Bridging Mechanism Design and Machine Learning towards Algorithmic Fairness
Jessica Finocchiaro and Faidra Monachou wanted to share their experiences while working on the project Bridging Mechanism Design and Machine Learning towards Algorithmic Fairness that got published at ACM Conference on Fairness, Accountability, and Transparency 2021.
In March 2020, the MD4SG working group on Fairness, Bias, and Discrimination got together to launch a series of research projects. Besides ourselves, Roland Maio, Gourab Patro, Manish Raghavan, Ana-Andreea Stoica, and Stratis Tsirtsis were interested in Equitable Mechanism Design. We were from different backgrounds not only by education but also from different parts of the World. In our first meetings, we quickly realized that while the mechanism design (MD) and machine learning (ML) communities both think about fairness, it is often modeled in different ways. One of the most interesting parts about working on this project was learning from collaborators who sit in different departments and fields. Often, we get very comfortable thinking about research with the lens we are calibrated to and comfortable with; working across institutions and global viewpoints empowered us to learn from each other to bridge some of the language and lessons across the fields of machine learning and mechanism design.
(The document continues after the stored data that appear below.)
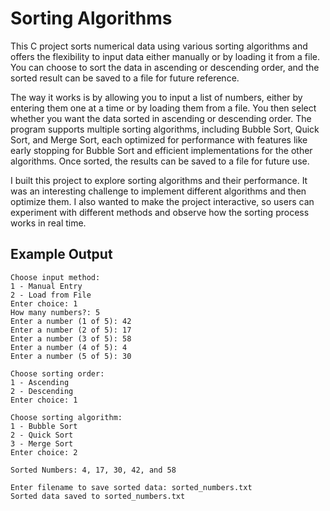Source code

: # Sorting Algorithms

This C project sorts numerical data using various sorting algorithms and offers the flexibility to input data either manually or by loading it from a file. You can choose to sort the data in ascending or descending order, and the sorted result can be saved to a file for future reference.

The way it works is by allowing you to input a list of numbers, either by entering them one at a time or by loading them from a file. You then select whether you want the data sorted in ascending or descending order. The program supports multiple sorting algorithms, including Bubble Sort, Quick Sort, and Merge Sort, each optimized for performance with features like early stopping for Bubble Sort and efficient implementations for the other algorithms. Once sorted, the results can be saved to a file for future use.

I built this project to explore sorting algorithms and their performance. It was an interesting challenge to implement different algorithms and then optimize them. I also wanted to make the project interactive, so users can experiment with different methods and observe how the sorting process works in real time.

## Example Output
```
Choose input method:
1 - Manual Entry
2 - Load from File
Enter choice: 1
How many numbers?: 5
Enter a number (1 of 5): 42
Enter a number (2 of 5): 17
Enter a number (3 of 5): 58
Enter a number (4 of 5): 4
Enter a number (5 of 5): 30

Choose sorting order:
1 - Ascending
2 - Descending
Enter choice: 1

Choose sorting algorithm:
1 - Bubble Sort
2 - Quick Sort
3 - Merge Sort
Enter choice: 2

Sorted Numbers: 4, 17, 30, 42, and 58

Enter filename to save sorted data: sorted_numbers.txt
Sorted data saved to sorted_numbers.txt

```

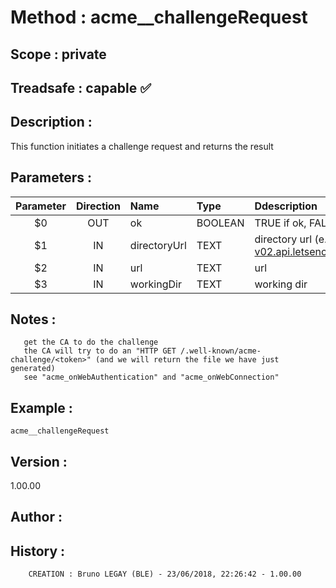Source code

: ﻿# **Method :** acme__challengeRequest## **Scope :** private## **Treadsafe :** capable ✅ ## **Description :** This function initiates a challenge request and returns the result## **Parameters :** | Parameter | Direction | Name | Type | Ddescription | |:----:|:----:|:----|:----|:----| | $0 | OUT | ok | BOOLEAN | TRUE if ok, FALSE otherwise | | $1 | IN | directoryUrl | TEXT | directory url (e.g. "https://acme-v02.api.letsencrypt.org/directory") | | $2 | IN | url | TEXT | url | | $3 | IN | workingDir | TEXT | working dir | ## **Notes :**        get the CA to do the challenge       the CA will try to do an "HTTP GET /.well-known/acme-challenge/<token>" (and we will return the file we have just generated)       see "acme_onWebAuthentication" and "acme_onWebConnection"## **Example :** ```acme__challengeRequest```## **Version :** 1.00.00## **Author :** ## **History :**          CREATION : Bruno LEGAY (BLE) - 23/06/2018, 22:26:42 - 1.00.00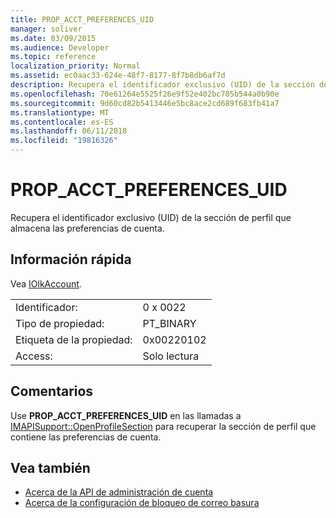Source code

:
 ```yaml
---
title: PROP_ACCT_PREFERENCES_UID
manager: soliver
ms.date: 03/09/2015
ms.audience: Developer
ms.topic: reference
localization_priority: Normal
ms.assetid: ec0aac33-624e-48f7-8177-8f7b8db6af7d
description: Recupera el identificador exclusivo (UID) de la sección de perfil que almacena las preferencias de cuenta.
ms.openlocfilehash: 70e61264e5525f26e9f52e402bc785b544a0b90e
ms.sourcegitcommit: 9d60cd82b5413446e5bc8ace2cd689f683fb41a7
ms.translationtype: MT
ms.contentlocale: es-ES
ms.lasthandoff: 06/11/2018
ms.locfileid: "19816326"
---
```

# <a name="propacctpreferencesuid"></a>PROP_ACCT_PREFERENCES_UID

Recupera el identificador exclusivo (UID) de la sección de perfil que almacena las preferencias de cuenta. 
  
## <a name="quick-info"></a>Información rápida

Vea [IOlkAccount](iolkaccount.md).
  
|||
|:-----|:-----|
|Identificador:  <br/> |0 x 0022  <br/> |
|Tipo de propiedad:  <br/> |PT_BINARY  <br/> |
|Etiqueta de la propiedad:  <br/> |0x00220102  <br/> |
|Access:  <br/> |Solo lectura  <br/> |
   
## <a name="remarks"></a>Comentarios

Use **PROP_ACCT_PREFERENCES_UID** en las llamadas a [IMAPISupport::OpenProfileSection](http://msdn.microsoft.com/library/cd1fa994-9531-46c4-94e5-505e7f90b884%28Office.15%29.aspx) para recuperar la sección de perfil que contiene las preferencias de cuenta. 
  
## <a name="see-also"></a>Vea también

- [Acerca de la API de administración de cuenta](about-the-account-management-api.md)
- [Acerca de la configuración de bloqueo de correo basura](about-anti-spam-settings.md)

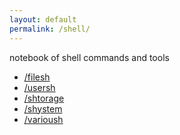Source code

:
 ```yaml
---
layout: default
permalink: /shell/
---
```


notebook of shell commands and tools<br>

- <a href="{{ '/filesh/' | prepend: site.baseurl | prepend: site.url }}">/filesh</a><br>
- <a href="{{ '/usersh/' | prepend: site.baseurl | prepend: site.url }}">/usersh</a><br>
- <a href="{{ '/shtorage/' | prepend: site.baseurl | prepend: site.url }}">/shtorage</a><br>
- <a href="{{ '/shystem/' | prepend: site.baseurl | prepend: site.url }}">/shystem</a><br>
- <a href="{{ '/varioush/' | prepend: site.baseurl | prepend: site.url }}">/varioush</a>
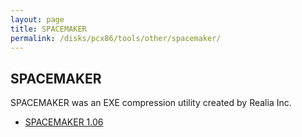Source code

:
 ```yaml
---
layout: page
title: SPACEMAKER
permalink: /disks/pcx86/tools/other/spacemaker/
---
```


SPACEMAKER
----------

SPACEMAKER was an EXE compression utility created by Realia Inc.

* [SPACEMAKER 1.06](1.06/)
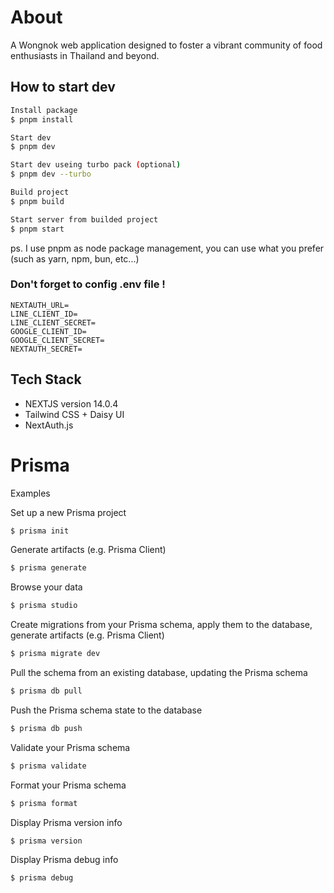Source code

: # About

A Wongnok web application designed to foster a vibrant community of food enthusiasts in Thailand and beyond.

## How to start dev

```bash
Install package
$ pnpm install

Start dev
$ pnpm dev

Start dev useing turbo pack (optional)
$ pnpm dev --turbo

Build project
$ pnpm build

Start server from builded project
$ pnpm start
```

ps. I use pnpm as node package management, you can use what you prefer (such as yarn, npm, bun, etc...)

### Don't forget to config .env file !

```.env
NEXTAUTH_URL=
LINE_CLIENT_ID=
LINE_CLIENT_SECRET=
GOOGLE_CLIENT_ID=
GOOGLE_CLIENT_SECRET=
NEXTAUTH_SECRET=
```

## Tech Stack

- NEXTJS version 14.0.4
- Tailwind CSS + Daisy UI
- NextAuth.js

# Prisma

Examples

Set up a new Prisma project

```bash
$ prisma init
```

Generate artifacts (e.g. Prisma Client)

```bash
$ prisma generate
```

Browse your data

```bash
$ prisma studio
```

Create migrations from your Prisma schema, apply them to the database, generate artifacts (e.g. Prisma Client)

```bash
$ prisma migrate dev
```

Pull the schema from an existing database, updating the Prisma schema

```bash
$ prisma db pull
```

Push the Prisma schema state to the database

```bash
$ prisma db push
```

Validate your Prisma schema

```bash
$ prisma validate
```

Format your Prisma schema

```bash
$ prisma format
```

Display Prisma version info

```bash
$ prisma version
```

Display Prisma debug info

```bash
$ prisma debug
```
After a few meetings of discussions, the Harvard CRCS AI for Social Good workshop (2020) put out a call for papers that included position papers, and this motivated us to start writing down what we had learned as a group. As we started writing a position paper, we realized how much there was to explore, and we continued to flesh out these ideas, submitting a full version of the paper to FAccT.
This paper attempts to (a) review and contrast meanings of “fairness” in the fields of ML and MD, (b) enumerate some of the lessons that have been learned across fields as well as some future lessons we anticipate being applied, and (c) consider examples where ML and MD can be and have been bridged across a handful of domains.